Messiah: ”Woman, why do you weep?”
Mary: “Sir, if you know where they have taken Him, then please tell me in order that I may go and anoint Him.”
People of Old: “Sir, we still do not recognize you as Our Savior. But perhaps you are a person [the gardener] who can help us FIND the Messiah, FIND where they have LAID HIM!”
To progress, most fully approved private revelation suggests that we are at an intermediate juncture of Church history, a certain dark night of the soul. The modern godless crisis will give way to a great renewal, even if it requires a chastisement of epic proportions. This renewal will bring the fullness of the Gentiles, a near worldwide Catholic civilization of love, the Triumph of Our Lady of Fatima’s Heart.
Too, the Jewish history has taken a positive turn in this second age: a great portion of the Jewish people now have repossession of the Holy Land (just as in the second day, Mary and Joseph returned to Jerusalem as they continued to look for Jesus) that they had lost so many centuries ago by the Divine chastisement of Temple destruction and diaspora, which was an allowed consequence of the Jewish inability to recognize the coming of their Savior.

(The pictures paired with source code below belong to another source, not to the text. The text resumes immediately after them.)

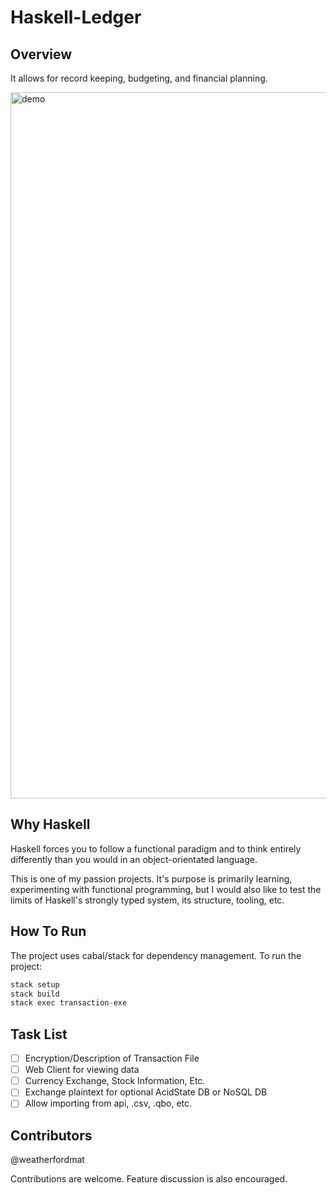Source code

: # Haskell-Ledger

## Overview 

It allows for record keeping, budgeting, and financial planning.

<img width="1130" alt="demo" src="https://user-images.githubusercontent.com/13956201/31250168-a2b50440-a9df-11e7-9e41-2bbd7a1fac2a.png">

## Why Haskell

Haskell forces you to follow a functional paradigm and to think entirely differently than you would in an object-orientated language.

This is one of my passion projects. It's purpose is primarily learning, experimenting with functional programming, but I would also like to test the limits of 
Haskell's strongly typed system, its structure, tooling, etc.

## How To Run

The project uses cabal/stack for dependency management. To run the project:
``` haskell
stack setup
stack build
stack exec transaction-exe
```

## Task List

- [ ] Encryption/Description of Transaction File
- [ ] Web Client for viewing data
- [ ] Currency Exchange, Stock Information, Etc.
- [ ] Exchange plaintext for optional AcidState DB or NoSQL DB
- [ ] Allow importing from api, .csv, .qbo, etc.

## Contributors

@weatherfordmat

Contributions are welcome. Feature discussion is also encouraged.
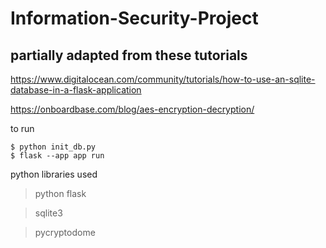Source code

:# Information-Security-Project
## partially adapted from these tutorials
https://www.digitalocean.com/community/tutorials/how-to-use-an-sqlite-database-in-a-flask-application

https://onboardbase.com/blog/aes-encryption-decryption/

to run
```
$ python init_db.py
$ flask --app app run
```
python libraries used 
> python flask 

> sqlite3 

> pycryptodome


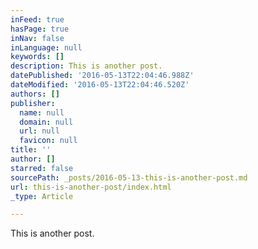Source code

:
 ```yaml
---
inFeed: true
hasPage: true
inNav: false
inLanguage: null
keywords: []
description: This is another post.
datePublished: '2016-05-13T22:04:46.988Z'
dateModified: '2016-05-13T22:04:46.520Z'
authors: []
publisher:
  name: null
  domain: null
  url: null
  favicon: null
title: ''
author: []
starred: false
sourcePath: _posts/2016-05-13-this-is-another-post.md
url: this-is-another-post/index.html
_type: Article

---
```

This is another post.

Too, Jewish/Christian relations are renewed. Jews still do not recognize Christ as their Messiah; they do not fully recognize the Risen Savior who still stands before them apocalyptic-ally as they continue to weep that they do not know where the Savior is. But, many now regard Christ as a good man who can help them FIND the Savior, as it were (the gardener?). In fact, in the wake of the incomprehensible horrors of the Holocaust, the Church has reached out to Her elder brethren in friendship, filial affection, and respect. (Popes visiting synagogues and such, unheard of for centuries)

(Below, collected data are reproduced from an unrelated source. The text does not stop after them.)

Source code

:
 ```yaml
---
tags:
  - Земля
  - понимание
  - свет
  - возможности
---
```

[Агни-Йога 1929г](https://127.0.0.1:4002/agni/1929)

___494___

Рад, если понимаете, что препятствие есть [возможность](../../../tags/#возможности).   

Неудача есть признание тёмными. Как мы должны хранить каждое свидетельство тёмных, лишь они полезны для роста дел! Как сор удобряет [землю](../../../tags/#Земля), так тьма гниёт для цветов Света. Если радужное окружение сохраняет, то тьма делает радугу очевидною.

Technically, Her call to the Jewish People for conversion has not truly been abrogated as some well-meaning individuals with a very understandable but misguided compassion may insinuate, but neither does the Church look upon her beloved seed of God’s Covenant with condemnation, knowing that the Jewish People are not yet fully culpable historically for conversion to the Gospel, and that, leaving the case of any individual Jewish person to that person and the mercy of God, we realize that, first of all, the mystery of a person’s conscience carries with it its limited, complex experiences both in positive and negative dimensions, secondly, that in the end, one can be saved by the implicit desire for Baptism—which, at the end of the day is simply, “Lord, show me the way; Lord, help me follow the way”—and finally, remembering that the Father in the great parable does not condemn the older son in his understandable jealousy at the return of the converted, reprobate younger son (the Jewish jealously toward the Gentiles, who once spit in God’s face but now enjoy mercy from the Gospel) but only pleads with the older to come into the house and celebrate the redemption of his younger brother!
Hence, the intermediate scene between Jesus and Mary Magdalene can be our second, intermediate phase of Church history, the dark night of the soul:
Messiah: “Mary!”
People of Old and Mary: “Rabboni!”
Finally, at the end of the world, the ultimate déjà vu enters in, with the New Testament Antichrist—the final history of the Church before the Second Coming of Christ—fulfilling Old Testament Antichrist, Antiochus IV Epiphanies—the final history of the Jews before the First Coming of Christ—bringing the ultimate spiritual victory: the opening of the eyes of the Jews.
Consequently, Mary Magdalene becomes an image of the mystery of relationship of Old to New, both in transition and the eventually acceptance of the Jewish people of the Messiah.